Sad news for me. The school I am the Network Administrator for owns 2 Xserves (with over 350 Windows clients) and I love them except for OD not working properly with MS Windows Server 08 aand Win7 (MS changed how they connect to a domain and no longer have NT style domain support). Apple's fault for not keeping with the times or MS's fault for changing, I won't get into the blame game. I do hope they will announce something comparable when the Xserve is discontinued, along with newer MS OS support.

Windows 2008 R2 domains still supports LM and NTLM authentication for downlevel clients. I believe MS may have just changed the default security settings which may now prevent legacy clients from authenticating. Anonymous enumeration of shares and SID/Name translation are a couple settings that may be disabled, which may cause authentication problems for legacy clients.
 
This is why microsoft has been successful and will continue to do so, because microsoft cater for all types of users. Which is exactly the opposite direction that Apple seem to be heading: the average user.

No, they'll continue to be successful because of their licensing scheme in the consumer sector and their presence in the enterprise sector. Of course, Apple over the next few years will leave them in the dust.

In the consumer sector they're WAY behind Apple in terms of growth markets. Way behind. Over the next few years we'll see MS eclipsed by Apple in the consumer sector.
 
I love my Macs and this comes as a huge disappointment. I had plans to deploy some in a rack in my data center. A Mac Mini Server is no use for an Enterprise Data Center, no FiberChannel. Sure Mac Pro is still there, but awkward for rack installations. If Apple is really trying to shift everything to iOS style systems it will take a huge dive and once again loose their crown. Now is a good time to sale shares.

Mac Minis would make sense in a server farm, if there was a good network storage solution available for the Mac Mini.
Maybe all this is part of Apple's strategy related to their optical alternative to USB3. Who know's what the near future will bring...
 
No, they'll continue to be successful because of their licensing scheme in the consumer sector and their presence in the enterprise sector. Of course, Apple over the next few years will leave them in the dust.

In the consumer sector they're WAY behind Apple in terms of growth markets. Way behind. Over the next few years we'll see MS eclipsed by Apple in the consumer sector.

No, microsoft are successful because they offer what businesses want and need, while offering a road map. Apple offer none of these.

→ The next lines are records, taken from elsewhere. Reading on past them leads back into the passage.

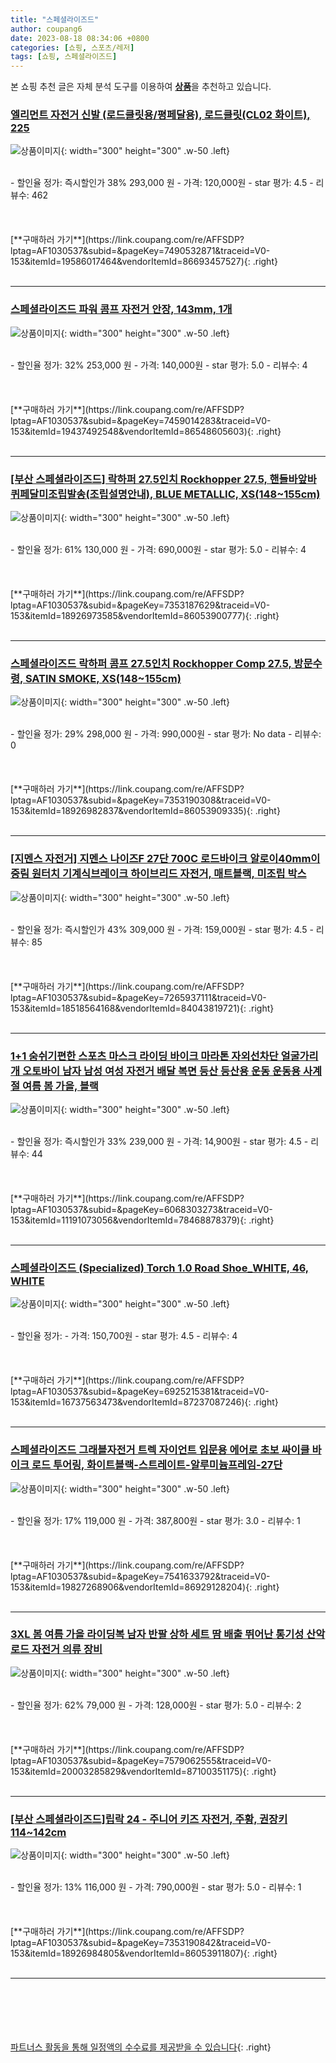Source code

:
```yaml
---
title: "스페셜라이즈드"
author: coupang6
date: 2023-08-18 08:34:06 +0800
categories: [쇼핑, 스포츠/레저]
tags: [쇼핑, 스페셜라이즈드]
---
```


본 쇼핑 추천 글은 자체 분석 도구를 이용하여 [**상품**](https://link.coupang.com/a/bao1ui)을 추천하고 있습니다.

### [엘리먼트 자전거 신발 (로드클릿용/평페달용), 로드클릿(CL02 화이트), 225](https://link.coupang.com/re/AFFSDP?lptag=AF1030537&subid=&pageKey=7490532871&traceid=V0-153&itemId=19586017464&vendorItemId=86693457527)

![상품이미지](https://thumbnail8.coupangcdn.com/thumbnails/remote/230x230ex/image/vendor_inventory/2fe8/36710b7cc424c64b752ce4fedc1f7f08b5bbda32c1274d7f325f59a3d249.jpg){: width="300" height="300" .w-50 .left}


<br>
- 할인율 정가: 즉시할인가 38%  293,000   원
- 가격: 120,000원
- star 평가: 4.5
- 리뷰수: 462
<br>
<br>
<br>
<br>
[**구매하러 가기**](https://link.coupang.com/re/AFFSDP?lptag=AF1030537&subid=&pageKey=7490532871&traceid=V0-153&itemId=19586017464&vendorItemId=86693457527){: .right}
<br>
<br>

---

### [스페셜라이즈드 파워 콤프 자전거 안장, 143mm, 1개](https://link.coupang.com/re/AFFSDP?lptag=AF1030537&subid=&pageKey=7459014283&traceid=V0-153&itemId=19437492548&vendorItemId=86548605603)

![상품이미지](https://thumbnail9.coupangcdn.com/thumbnails/remote/230x230ex/image/vendor_inventory/2c21/eac09e7bd262dc64668fa44d62a0525474a3f5ad334de8edeb0c21e63793.jpg){: width="300" height="300" .w-50 .left}


<br>
- 할인율 정가: 32%  253,000   원
- 가격: 140,000원
- star 평가: 5.0
- 리뷰수: 4
<br>
<br>
<br>
<br>
[**구매하러 가기**](https://link.coupang.com/re/AFFSDP?lptag=AF1030537&subid=&pageKey=7459014283&traceid=V0-153&itemId=19437492548&vendorItemId=86548605603){: .right}
<br>
<br>

---

### [[부산 스페셜라이즈드] 락하퍼 27.5인치 Rockhopper 27.5, 핸들바앞바퀴페달미조립발송(조립설명안내), BLUE METALLIC, XS(148~155cm)](https://link.coupang.com/re/AFFSDP?lptag=AF1030537&subid=&pageKey=7353187629&traceid=V0-153&itemId=18926973585&vendorItemId=86053900777)

![상품이미지](https://thumbnail6.coupangcdn.com/thumbnails/remote/230x230ex/image/vendor_inventory/1fd7/4285539e7964c7b05d19c0152205e9f28f0b31c55476bf0de1bd5d81f0bc.jpeg){: width="300" height="300" .w-50 .left}


<br>
- 할인율 정가: 61%  130,000   원
- 가격: 690,000원
- star 평가: 5.0
- 리뷰수: 4
<br>
<br>
<br>
<br>
[**구매하러 가기**](https://link.coupang.com/re/AFFSDP?lptag=AF1030537&subid=&pageKey=7353187629&traceid=V0-153&itemId=18926973585&vendorItemId=86053900777){: .right}
<br>
<br>

---

### [스페셜라이즈드 락하퍼 콤프 27.5인치 Rockhopper Comp 27.5, 방문수령, SATIN SMOKE, XS(148~155cm)](https://link.coupang.com/re/AFFSDP?lptag=AF1030537&subid=&pageKey=7353190308&traceid=V0-153&itemId=18926982837&vendorItemId=86053909335)

![상품이미지](https://thumbnail6.coupangcdn.com/thumbnails/remote/230x230ex/image/vendor_inventory/9b8f/f05f011937c25b653a814bb48774f63070e2216ba708cc306f36fed72d9e.jpeg){: width="300" height="300" .w-50 .left}


<br>
- 할인율 정가: 29%  298,000   원
- 가격: 990,000원
- star 평가: No data
- 리뷰수: 0
<br>
<br>
<br>
<br>
[**구매하러 가기**](https://link.coupang.com/re/AFFSDP?lptag=AF1030537&subid=&pageKey=7353190308&traceid=V0-153&itemId=18926982837&vendorItemId=86053909335){: .right}
<br>
<br>

---

### [[지멘스 자전거] 지멘스 나이즈F 27단 700C 로드바이크 알로이40mm이중림 원터치 기계식브레이크 하이브리드 자전거, 매트블랙, 미조립 박스](https://link.coupang.com/re/AFFSDP?lptag=AF1030537&subid=&pageKey=7265937111&traceid=V0-153&itemId=18518564168&vendorItemId=84043819721)

![상품이미지](https://thumbnail9.coupangcdn.com/thumbnails/remote/230x230ex/image/vendor_inventory/8b0d/818bfa4c839dc0484b1202c11d3b30a7e05b97d247ca7d9c70054e66c471.jpg){: width="300" height="300" .w-50 .left}


<br>
- 할인율 정가: 즉시할인가 43%  309,000   원
- 가격: 159,000원
- star 평가: 4.5
- 리뷰수: 85
<br>
<br>
<br>
<br>
[**구매하러 가기**](https://link.coupang.com/re/AFFSDP?lptag=AF1030537&subid=&pageKey=7265937111&traceid=V0-153&itemId=18518564168&vendorItemId=84043819721){: .right}
<br>
<br>

---

### [1+1 숨쉬기편한 스포츠 마스크 라이딩 바이크 마라톤 자외선차단 얼굴가리개 오토바이 남자 남성 여성 자전거 배달 복면 등산 등산용 운동 운동용 사계절 여름 봄 가을, 블랙](https://link.coupang.com/re/AFFSDP?lptag=AF1030537&subid=&pageKey=6068303273&traceid=V0-153&itemId=11191073056&vendorItemId=78468878379)

![상품이미지](https://thumbnail10.coupangcdn.com/thumbnails/remote/230x230ex/image/vendor_inventory/8709/43d27dfcff9022d5f2374aee475208fb92118dafae8de9baaafb3fbd5949.png){: width="300" height="300" .w-50 .left}


<br>
- 할인율 정가: 즉시할인가 33%  239,000   원
- 가격: 14,900원
- star 평가: 4.5
- 리뷰수: 44
<br>
<br>
<br>
<br>
[**구매하러 가기**](https://link.coupang.com/re/AFFSDP?lptag=AF1030537&subid=&pageKey=6068303273&traceid=V0-153&itemId=11191073056&vendorItemId=78468878379){: .right}
<br>
<br>

---

### [스페셜라이즈드 (Specialized) Torch 1.0 Road Shoe_WHITE, 46, WHITE](https://link.coupang.com/re/AFFSDP?lptag=AF1030537&subid=&pageKey=6925215381&traceid=V0-153&itemId=16737563473&vendorItemId=87237087246)

![상품이미지](https://thumbnail7.coupangcdn.com/thumbnails/remote/230x230ex/image/vendor_inventory/e3f5/f3b78d5eac8f7be820adc1087d84130ec86ed3a2efec82fa28c1d7fb1473.jpg){: width="300" height="300" .w-50 .left}


<br>
- 할인율 정가: 
- 가격: 150,700원
- star 평가: 4.5
- 리뷰수: 4
<br>
<br>
<br>
<br>
[**구매하러 가기**](https://link.coupang.com/re/AFFSDP?lptag=AF1030537&subid=&pageKey=6925215381&traceid=V0-153&itemId=16737563473&vendorItemId=87237087246){: .right}
<br>
<br>

---

### [스페셜라이즈드 그래블자전거 트렉 자이언트 입문용 에어로 초보 싸이클 바이크 로드 투어링, 화이트블랙-스트레이트-알루미늄프레임-27단](https://link.coupang.com/re/AFFSDP?lptag=AF1030537&subid=&pageKey=7541633792&traceid=V0-153&itemId=19827268906&vendorItemId=86929128204)

![상품이미지](https://thumbnail9.coupangcdn.com/thumbnails/remote/230x230ex/image/vendor_inventory/a6f5/ef498c2efafb514e98ff49129c52d7dba193261e36fe8b596a49c913d114.png){: width="300" height="300" .w-50 .left}


<br>
- 할인율 정가: 17%  119,000   원
- 가격: 387,800원
- star 평가: 3.0
- 리뷰수: 1
<br>
<br>
<br>
<br>
[**구매하러 가기**](https://link.coupang.com/re/AFFSDP?lptag=AF1030537&subid=&pageKey=7541633792&traceid=V0-153&itemId=19827268906&vendorItemId=86929128204){: .right}
<br>
<br>

---

### [3XL 봄 여름 가을 라이딩복 남자 반팔 상하 세트 땀 배출 뛰어난 통기성 산악 로드 자전거 의류 장비](https://link.coupang.com/re/AFFSDP?lptag=AF1030537&subid=&pageKey=7579062555&traceid=V0-153&itemId=20003285829&vendorItemId=87100351175)

![상품이미지](https://thumbnail6.coupangcdn.com/thumbnails/remote/230x230ex/image/vendor_inventory/190b/3a6bcd140989f226dffcd8e04343bc812aeca3ed8e04d8455a2cb9032fc1.jpg){: width="300" height="300" .w-50 .left}


<br>
- 할인율 정가: 62%  79,000   원
- 가격: 128,000원
- star 평가: 5.0
- 리뷰수: 2
<br>
<br>
<br>
<br>
[**구매하러 가기**](https://link.coupang.com/re/AFFSDP?lptag=AF1030537&subid=&pageKey=7579062555&traceid=V0-153&itemId=20003285829&vendorItemId=87100351175){: .right}
<br>
<br>

---

### [[부산 스페셜라이즈드]립락 24 - 주니어 키즈 자전거, 주황, 권장키114~142cm](https://link.coupang.com/re/AFFSDP?lptag=AF1030537&subid=&pageKey=7353190842&traceid=V0-153&itemId=18926984805&vendorItemId=86053911807)

![상품이미지](https://thumbnail10.coupangcdn.com/thumbnails/remote/230x230ex/image/vendor_inventory/2de1/9c2a7c2f5f8dfcf5daed669ccaf5d084249af0f0a93acea6250911fba64e.jpeg){: width="300" height="300" .w-50 .left}


<br>
- 할인율 정가: 13%  116,000   원
- 가격: 790,000원
- star 평가: 5.0
- 리뷰수: 1
<br>
<br>
<br>
<br>
[**구매하러 가기**](https://link.coupang.com/re/AFFSDP?lptag=AF1030537&subid=&pageKey=7353190842&traceid=V0-153&itemId=18926984805&vendorItemId=86053911807){: .right}
<br>
<br>

---
<br><br><br><br><br> [파트너스 활동을 통해 일정액의 수수료를 제공받을 수 있습니다](https://link.coupang.com/a/bao1ui){: .right}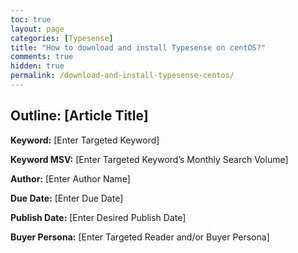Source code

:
 ```yaml
---
toc: true
layout: page
categories: [Typesense]
title: "How to download and install Typesense on centOS?"
comments: true
hidden: true
permalink: /download-and-install-typesense-centos/
---
```


## Outline: [Article Title]

**Keyword:** [Enter Targeted Keyword]

**Keyword MSV:** [Enter Targeted Keyword’s Monthly Search Volume]

**Author:** [Enter Author Name]

**Due Date:** [Enter Due Date]

**Publish Date:** [Enter Desired Publish Date]

**Buyer Persona:** [Enter Targeted Reader and/or Buyer Persona]

<br>
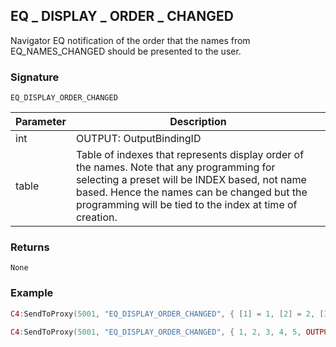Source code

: ## EQ \_  DISPLAY \_  ORDER \_  CHANGED

Navigator EQ notification of the order that the names from EQ\_NAMES\_CHANGED should be presented to the user.


### Signature

`EQ_DISPLAY_ORDER_CHANGED`


| Parameter | Description |
| --- | --- |
| int | OUTPUT: OutputBindingID |
| table | Table of indexes that represents display order of the names.  Note that any programming for selecting a preset will be INDEX based, not name based.  Hence the names can be changed but the programming will be tied to the index at time of creation. |


### Returns

`None`


### Example

```lua
C4:SendToProxy(5001, "EQ_DISPLAY_ORDER_CHANGED", {​​​​​​​ [1] = 1, [2] = 2, [3] = 3, [4] = 4, [5] = 5, OUTPUT = "4002" }​​​​​​​, "NOTIFY")

C4:SendToProxy(5001, "EQ_DISPLAY_ORDER_CHANGED", {​​​​​​​ 1, 2, 3, 4, 5, OUTPUT = "4002" }​​​​​​​, "NOTIFY")
```




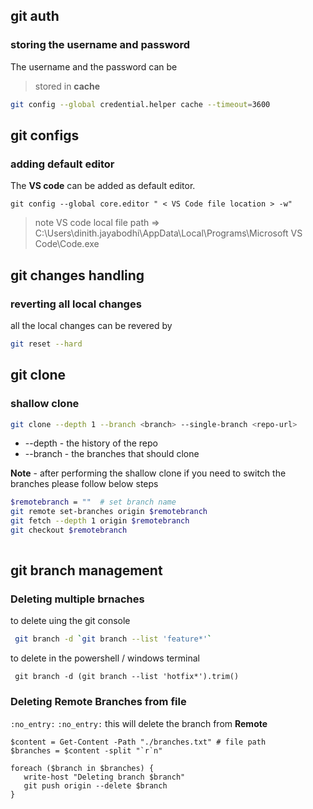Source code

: ## git auth 

### storing the username and password 

The username and the password can be 

> stored in **cache** 

```bash
git config --global credential.helper cache --timeout=3600
```
## git configs 

### adding default editor 
The **VS code** can be added as default editor. 

```
git config --global core.editor " < VS Code file location > -w"

```
> note 
    VS code local file path => C:\Users\dinith.jayabodhi\AppData\Local\Programs\Microsoft VS Code\Code.exe

## git changes handling 

### reverting all local changes 

all the local changes can be revered by 

```bash
git reset --hard
```

## git clone 

### shallow clone 

``` bash 
git clone --depth 1 --branch <branch> --single-branch <repo-url>

```

- --depth - the history of the repo 
- --branch - the branches that should clone 

**Note**  - after performing the shallow clone if you need to switch the branches please follow below steps 

``` bash 
$remotebranch = ""  # set branch name
git remote set-branches origin $remotebranch
git fetch --depth 1 origin $remotebranch
git checkout $remotebranch
 
 ```

## git branch management

### Deleting multiple brnaches 

to delete uing the git console 

``` bash
 git branch -d `git branch --list 'feature*'` 
```

to delete in the powershell / windows terminal 

``` pwsh
 git branch -d (git branch --list 'hotfix*').trim()
 ```

 ### Deleting Remote Branches from file 

 `:no_entry:` `:no_entry:` this will delete the branch from **Remote**

 ``` pwsh
 $content = Get-Content -Path "./branches.txt" # file path
$branches = $content -split "`r`n"

foreach ($branch in $branches) {
    write-host "Deleting branch $branch"
    git push origin --delete $branch
}
```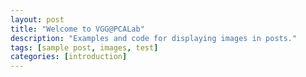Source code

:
 ```yaml
---
layout: post
title: "Welcome to VGG@PCALab"
description: "Examples and code for displaying images in posts."
tags: [sample post, images, test]
categories: [introduction]
---
```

An example "Apple Releases New 'Server' Configuration of Mac Pro to Replace Xserve"... well, sorry, but mac Pros cannot replace XServes as rack mounts.

Apple treat its Pro consumers like crap. I'm surprised it still has any customers for FCP, for example.

Apple are putting their efforts into consumer business... which like someone else said is extremely fickle.. one moment somethings cool - the next moment it isn't.

So, what if for the moment microsoft aren't quite doing so well in consumer market ( which will change )- they still have their enterprise business going very well... microsoft i'm very sure will , and have started to, reving their consumer efforts once again.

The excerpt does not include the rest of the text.